TASK TO CARRY OUT
What lines of the data below hold "Here"? Show them.

SOURCE MATERIAL
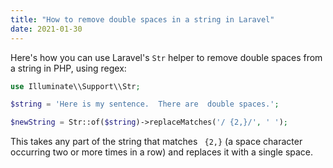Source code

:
 ```yaml
---
title: "How to remove double spaces in a string in Laravel"
date: 2021-01-30
---
```

Here's how you can use Laravel's `Str` helper to remove double spaces from a string in PHP, using regex:

```php
use Illuminate\\Support\\Str;

$string = 'Here is my sentence.  There are  double spaces.';

$newString = Str::of($string)->replaceMatches('/ {2,}/', ' ');
```

This takes any part of the string that matches ` {2,}` (a space character occurring two or more times in a row) and replaces it with a single space.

TASK RESPONSE
Here's how you can use Laravel's `Str` helper to remove double spaces from a string in PHP, using regex:
$string = 'Here is my sentence.  There are  double spaces.';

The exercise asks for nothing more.